2013 (September Term)

United States v. Flesher, 73 M.J. 303 (by RCM 801(f), all sessions involving rulings made by the military judge shall be made a part of the record). 

2008 (Transition)


United States v. Allende, 66 M.J. 142 (Article 54(a) requires each general court-martial to keep a record of the proceedings; under the direction of the military judge, the trial counsel makes arrangements for preparation of the record; the trial counsel examines the record and makes any necessary corrections; during this process, the trial counsel permits the defense counsel to examine the record except when unreasonable delay will result).

 
(a complete record of the proceedings, including a verbatim written transcript, must be prepared for each general court-martial in which the sentence includes a discharge; substantial omissions from the record create a presumption of prejudice that may be rebutted by the government). 

 
2001

United States v. Kulathungam, 54 MJ 386 (it is inappropriate for a trial counsel to add to the record of trial things that were not said or done at the court-martial; however, such misconduct does not require reversal when there is no impact on the pleas or sentence).

(trial counsel, responsible for preparation of the record of trial, who discovers that the military judge did not announce findings based upon appellant’s guilty pleas, should call the matter to the attention of the military judge or seek advice from the military judge or a more experienced attorney, rather than unilaterally inserting findings into the record).
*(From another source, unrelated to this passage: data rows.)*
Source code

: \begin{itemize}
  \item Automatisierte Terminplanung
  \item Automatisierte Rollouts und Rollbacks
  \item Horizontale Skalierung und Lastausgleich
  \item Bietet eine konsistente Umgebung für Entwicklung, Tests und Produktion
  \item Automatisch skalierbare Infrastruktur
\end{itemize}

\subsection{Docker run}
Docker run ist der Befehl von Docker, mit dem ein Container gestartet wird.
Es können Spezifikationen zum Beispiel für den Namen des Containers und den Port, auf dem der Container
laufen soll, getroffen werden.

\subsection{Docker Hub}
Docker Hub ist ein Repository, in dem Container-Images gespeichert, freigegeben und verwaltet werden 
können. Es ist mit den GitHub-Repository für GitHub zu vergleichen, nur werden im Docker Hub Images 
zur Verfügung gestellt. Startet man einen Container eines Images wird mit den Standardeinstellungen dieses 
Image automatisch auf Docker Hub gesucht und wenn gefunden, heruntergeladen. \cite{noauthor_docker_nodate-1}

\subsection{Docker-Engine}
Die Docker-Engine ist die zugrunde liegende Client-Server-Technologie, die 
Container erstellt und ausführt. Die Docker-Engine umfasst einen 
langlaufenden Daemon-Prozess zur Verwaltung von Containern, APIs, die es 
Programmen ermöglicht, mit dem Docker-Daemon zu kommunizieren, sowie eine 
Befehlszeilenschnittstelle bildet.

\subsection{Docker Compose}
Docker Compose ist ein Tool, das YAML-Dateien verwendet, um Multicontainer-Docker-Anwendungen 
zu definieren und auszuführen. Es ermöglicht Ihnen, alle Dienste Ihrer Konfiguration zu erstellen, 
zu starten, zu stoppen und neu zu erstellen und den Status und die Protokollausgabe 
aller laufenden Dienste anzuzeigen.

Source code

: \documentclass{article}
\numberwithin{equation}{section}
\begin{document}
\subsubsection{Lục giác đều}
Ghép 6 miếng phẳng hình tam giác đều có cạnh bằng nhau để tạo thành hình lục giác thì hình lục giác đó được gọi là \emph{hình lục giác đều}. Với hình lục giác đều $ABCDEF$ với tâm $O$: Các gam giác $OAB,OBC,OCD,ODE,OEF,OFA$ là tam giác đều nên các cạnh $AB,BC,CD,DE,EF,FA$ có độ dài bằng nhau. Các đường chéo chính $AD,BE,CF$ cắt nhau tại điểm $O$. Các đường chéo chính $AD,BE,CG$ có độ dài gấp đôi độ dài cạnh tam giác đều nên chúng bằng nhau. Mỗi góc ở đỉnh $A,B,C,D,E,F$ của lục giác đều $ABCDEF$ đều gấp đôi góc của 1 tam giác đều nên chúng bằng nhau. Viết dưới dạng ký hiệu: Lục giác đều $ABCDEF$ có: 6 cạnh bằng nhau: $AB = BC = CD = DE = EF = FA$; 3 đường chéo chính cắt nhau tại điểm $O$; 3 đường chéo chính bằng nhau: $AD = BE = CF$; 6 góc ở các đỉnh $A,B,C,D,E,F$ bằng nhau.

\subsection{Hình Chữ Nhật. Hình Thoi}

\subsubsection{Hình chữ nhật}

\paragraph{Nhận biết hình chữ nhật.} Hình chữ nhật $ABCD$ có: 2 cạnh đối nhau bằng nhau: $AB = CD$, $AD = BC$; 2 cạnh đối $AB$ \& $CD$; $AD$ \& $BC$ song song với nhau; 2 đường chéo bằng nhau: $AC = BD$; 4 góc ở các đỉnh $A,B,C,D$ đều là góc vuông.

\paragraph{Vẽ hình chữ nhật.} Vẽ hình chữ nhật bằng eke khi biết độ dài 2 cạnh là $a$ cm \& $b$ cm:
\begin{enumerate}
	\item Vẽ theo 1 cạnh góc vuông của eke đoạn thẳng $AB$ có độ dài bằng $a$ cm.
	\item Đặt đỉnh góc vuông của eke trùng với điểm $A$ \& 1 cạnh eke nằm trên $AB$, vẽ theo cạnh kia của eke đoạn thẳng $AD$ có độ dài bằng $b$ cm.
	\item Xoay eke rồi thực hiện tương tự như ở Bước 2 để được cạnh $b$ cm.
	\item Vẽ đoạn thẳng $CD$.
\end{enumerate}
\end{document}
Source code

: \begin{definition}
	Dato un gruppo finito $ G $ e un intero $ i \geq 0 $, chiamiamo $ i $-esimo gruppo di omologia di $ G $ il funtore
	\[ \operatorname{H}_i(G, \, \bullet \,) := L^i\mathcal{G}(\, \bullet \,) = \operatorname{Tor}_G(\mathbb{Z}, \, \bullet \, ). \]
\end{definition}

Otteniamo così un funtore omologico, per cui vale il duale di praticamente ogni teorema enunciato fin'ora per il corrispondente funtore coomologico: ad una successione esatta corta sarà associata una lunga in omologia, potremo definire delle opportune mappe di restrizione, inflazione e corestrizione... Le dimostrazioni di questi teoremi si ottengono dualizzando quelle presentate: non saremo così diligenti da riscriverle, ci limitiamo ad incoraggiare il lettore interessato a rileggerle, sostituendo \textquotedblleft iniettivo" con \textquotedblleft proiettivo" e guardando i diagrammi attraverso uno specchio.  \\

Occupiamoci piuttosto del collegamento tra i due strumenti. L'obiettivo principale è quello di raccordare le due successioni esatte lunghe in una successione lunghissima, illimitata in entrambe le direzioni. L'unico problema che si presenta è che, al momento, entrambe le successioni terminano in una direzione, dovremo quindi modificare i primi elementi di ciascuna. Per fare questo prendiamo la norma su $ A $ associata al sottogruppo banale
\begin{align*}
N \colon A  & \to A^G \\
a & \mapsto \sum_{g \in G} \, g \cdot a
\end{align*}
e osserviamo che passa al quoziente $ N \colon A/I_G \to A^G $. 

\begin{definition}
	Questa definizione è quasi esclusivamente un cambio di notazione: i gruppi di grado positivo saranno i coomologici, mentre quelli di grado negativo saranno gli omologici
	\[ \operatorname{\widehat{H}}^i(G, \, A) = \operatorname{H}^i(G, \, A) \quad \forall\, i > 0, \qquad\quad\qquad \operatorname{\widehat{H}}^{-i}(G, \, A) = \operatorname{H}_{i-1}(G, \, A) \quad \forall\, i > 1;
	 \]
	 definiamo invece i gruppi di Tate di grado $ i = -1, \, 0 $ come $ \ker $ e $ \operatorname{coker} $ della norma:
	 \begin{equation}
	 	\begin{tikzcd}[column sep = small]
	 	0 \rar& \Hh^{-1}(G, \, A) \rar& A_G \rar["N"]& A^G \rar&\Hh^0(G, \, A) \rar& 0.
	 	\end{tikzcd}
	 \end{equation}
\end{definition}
(although trial counsel erroneously inserted findings of guilty into the record of trial prior to authentication, even though no findings were announced based on appellant’s guilty pleas, this error did not substantially prejudice appellant).

2000

United States v. Stoffer, 53 MJ 26 (although record of trial was missing the charge sheet, convening order, post-trial recommendation, three defense exhibits, and three appellate exhibits, appellant was not prejudiced as to the approved findings because:  (1) the record establishes proper preferral and referral of the charge; (2) the record showed service of the charge upon appellant after referral; (3) after the appellant’s guilty plea, the military judge conducted a thorough providence inquiry; and (4) the pretrial agreement was admitted, and a meticulous inquiry by the military judge ensured appellant understood its ramifications).

(where record of trial was missing the charge sheet, convening order, post-trial recommendation, three defense exhibits, and three appellate exhibits, and where the government failed to show that these omissions were non-prejudicial or harmless error as to sentence, the appellant could not receive a sentence that included a bad-conduct discharge; these were substantial omissions, and the Court would not presume what was in the missing defense sentencing exhibits which were not further identified after they were introduced without objection).

United States v. Henry, 53 MJ 108 (a substantial omission renders a record of trial incomplete and raises a presumption of prejudice that the government must rebut; insubstantial omissions from a record of trial do not raise a presumption of prejudice or affect the record’s characterization as a complete one).

(omission of portions of sexually explicit literature from which appellant could have ordered pornographic videotapes was insubstantial where those exhibits which were in the record amply demonstrated that sexually explicit videotapes were advertised along with order forms to facilitate ordering the material).